— Instructions for the task —
Return exactly the line that contains "variance of the" and all lines beneath it in the entries, through the very last one.

Stored data entries:
□ □ □ □ □
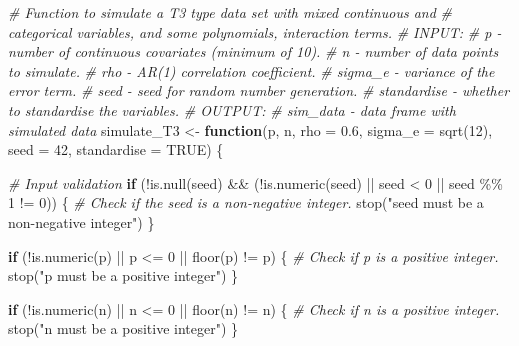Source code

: \documentclass[
  11pt,
]{article}
\newenvironment{Shaded}{}{}
\newcommand{\AttributeTok}[1]{\textcolor[rgb]{0.49,0.56,0.16}{#1}}
\newcommand{\CommentTok}[1]{\textcolor[rgb]{0.38,0.63,0.69}{\textit{#1}}}
\newcommand{\ConstantTok}[1]{\textcolor[rgb]{0.53,0.00,0.00}{#1}}
\newcommand{\ControlFlowTok}[1]{\textcolor[rgb]{0.00,0.44,0.13}{\textbf{#1}}}
\newcommand{\DecValTok}[1]{\textcolor[rgb]{0.25,0.63,0.44}{#1}}
\newcommand{\FloatTok}[1]{\textcolor[rgb]{0.25,0.63,0.44}{#1}}
\newcommand{\FunctionTok}[1]{\textcolor[rgb]{0.02,0.16,0.49}{#1}}
\newcommand{\NormalTok}[1]{#1}
\newcommand{\OtherTok}[1]{\textcolor[rgb]{0.00,0.44,0.13}{#1}}
\newcommand{\SpecialCharTok}[1]{\textcolor[rgb]{0.25,0.44,0.63}{#1}}
\newcommand{\StringTok}[1]{\textcolor[rgb]{0.25,0.44,0.63}{#1}}
\begin{document}
\begin{Shaded}
\begin{Highlighting}[]
\CommentTok{\# Function to simulate a T3 type data set with mixed continuous and }
\CommentTok{\#     categorical variables, and some polynomials, interaction terms.}
\CommentTok{\# INPUT: }
\CommentTok{\#       p {-} number of continuous covariates (minimum of 10).}
\CommentTok{\#       n {-} number of data points to simulate.}
\CommentTok{\#       rho {-} AR(1) correlation coefficient.}
\CommentTok{\#       sigma\_e {-} variance of the error term.}
\CommentTok{\#       seed {-} seed for random number generation.}
\CommentTok{\#       standardise {-} whether to standardise the variables.}
\CommentTok{\# OUTPUT:}
\CommentTok{\#       sim\_data {-} data frame with simulated data}
\NormalTok{simulate\_T3 }\OtherTok{\textless{}{-}} \ControlFlowTok{function}\NormalTok{(p, n, }\AttributeTok{rho =} \FloatTok{0.6}\NormalTok{, }\AttributeTok{sigma\_e =} \FunctionTok{sqrt}\NormalTok{(}\DecValTok{12}\NormalTok{), }
                        \AttributeTok{seed =} \DecValTok{42}\NormalTok{, }\AttributeTok{standardise =} \ConstantTok{TRUE}\NormalTok{) \{}
  
  \CommentTok{\# Input validation}
  \ControlFlowTok{if}\NormalTok{ (}\SpecialCharTok{!}\FunctionTok{is.null}\NormalTok{(seed) }\SpecialCharTok{\&\&}\NormalTok{ (}\SpecialCharTok{!}\FunctionTok{is.numeric}\NormalTok{(seed) }\SpecialCharTok{||}\NormalTok{ seed }\SpecialCharTok{\textless{}} \DecValTok{0} \SpecialCharTok{||}\NormalTok{ seed }\SpecialCharTok{\%\%} \DecValTok{1} \SpecialCharTok{!=} \DecValTok{0}\NormalTok{)) \{}
    \CommentTok{\# Check if the seed is a non{-}negative integer.}
    \FunctionTok{stop}\NormalTok{(}\StringTok{"seed must be a non{-}negative integer"}\NormalTok{)}
\NormalTok{  \}}
  
  \ControlFlowTok{if}\NormalTok{ (}\SpecialCharTok{!}\FunctionTok{is.numeric}\NormalTok{(p) }\SpecialCharTok{||}\NormalTok{ p }\SpecialCharTok{\textless{}=} \DecValTok{0} \SpecialCharTok{||} \FunctionTok{floor}\NormalTok{(p) }\SpecialCharTok{!=}\NormalTok{ p) \{}
    \CommentTok{\# Check if p is a positive integer.}
    \FunctionTok{stop}\NormalTok{(}\StringTok{"p must be a positive integer"}\NormalTok{)}
\NormalTok{  \}}
  
  \ControlFlowTok{if}\NormalTok{ (}\SpecialCharTok{!}\FunctionTok{is.numeric}\NormalTok{(n) }\SpecialCharTok{||}\NormalTok{ n }\SpecialCharTok{\textless{}=} \DecValTok{0} \SpecialCharTok{||} \FunctionTok{floor}\NormalTok{(n) }\SpecialCharTok{!=}\NormalTok{ n) \{}
    \CommentTok{\# Check if n is a positive integer.}
    \FunctionTok{stop}\NormalTok{(}\StringTok{"n must be a positive integer"}\NormalTok{)}
\NormalTok{  \}}
  

\end{Highlighting}
\end{Shaded}
\end{document}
□ □ □ □ □
— Solution for this exercise —
\CommentTok{\#       sigma\_e {-} variance of the error term.}
\CommentTok{\#       seed {-} seed for random number generation.}
\CommentTok{\#       standardise {-} whether to standardise the variables.}
\CommentTok{\# OUTPUT:}
\CommentTok{\#       sim\_data {-} data frame with simulated data}
\NormalTok{simulate\_T3 }\OtherTok{\textless{}{-}} \ControlFlowTok{function}\NormalTok{(p, n, }\AttributeTok{rho =} \FloatTok{0.6}\NormalTok{, }\AttributeTok{sigma\_e =} \FunctionTok{sqrt}\NormalTok{(}\DecValTok{12}\NormalTok{), }
                        \AttributeTok{seed =} \DecValTok{42}\NormalTok{, }\AttributeTok{standardise =} \ConstantTok{TRUE}\NormalTok{) \{}
  
  \CommentTok{\# Input validation}
  \ControlFlowTok{if}\NormalTok{ (}\SpecialCharTok{!}\FunctionTok{is.null}\NormalTok{(seed) }\SpecialCharTok{\&\&}\NormalTok{ (}\SpecialCharTok{!}\FunctionTok{is.numeric}\NormalTok{(seed) }\SpecialCharTok{||}\NormalTok{ seed }\SpecialCharTok{\textless{}} \DecValTok{0} \SpecialCharTok{||}\NormalTok{ seed }\SpecialCharTok{\%\%} \DecValTok{1} \SpecialCharTok{!=} \DecValTok{0}\NormalTok{)) \{}
    \CommentTok{\# Check if the seed is a non{-}negative integer.}
    \FunctionTok{stop}\NormalTok{(}\StringTok{"seed must be a non{-}negative integer"}\NormalTok{)}
\NormalTok{  \}}
  
  \ControlFlowTok{if}\NormalTok{ (}\SpecialCharTok{!}\FunctionTok{is.numeric}\NormalTok{(p) }\SpecialCharTok{||}\NormalTok{ p }\SpecialCharTok{\textless{}=} \DecValTok{0} \SpecialCharTok{||} \FunctionTok{floor}\NormalTok{(p) }\SpecialCharTok{!=}\NormalTok{ p) \{}
    \CommentTok{\# Check if p is a positive integer.}
    \FunctionTok{stop}\NormalTok{(}\StringTok{"p must be a positive integer"}\NormalTok{)}
\NormalTok{  \}}
  
  \ControlFlowTok{if}\NormalTok{ (}\SpecialCharTok{!}\FunctionTok{is.numeric}\NormalTok{(n) }\SpecialCharTok{||}\NormalTok{ n }\SpecialCharTok{\textless{}=} \DecValTok{0} \SpecialCharTok{||} \FunctionTok{floor}\NormalTok{(n) }\SpecialCharTok{!=}\NormalTok{ n) \{}
    \CommentTok{\# Check if n is a positive integer.}
    \FunctionTok{stop}\NormalTok{(}\StringTok{"n must be a positive integer"}\NormalTok{)}
\NormalTok{  \}}
  

\end{Highlighting}
\end{Shaded}
\end{document}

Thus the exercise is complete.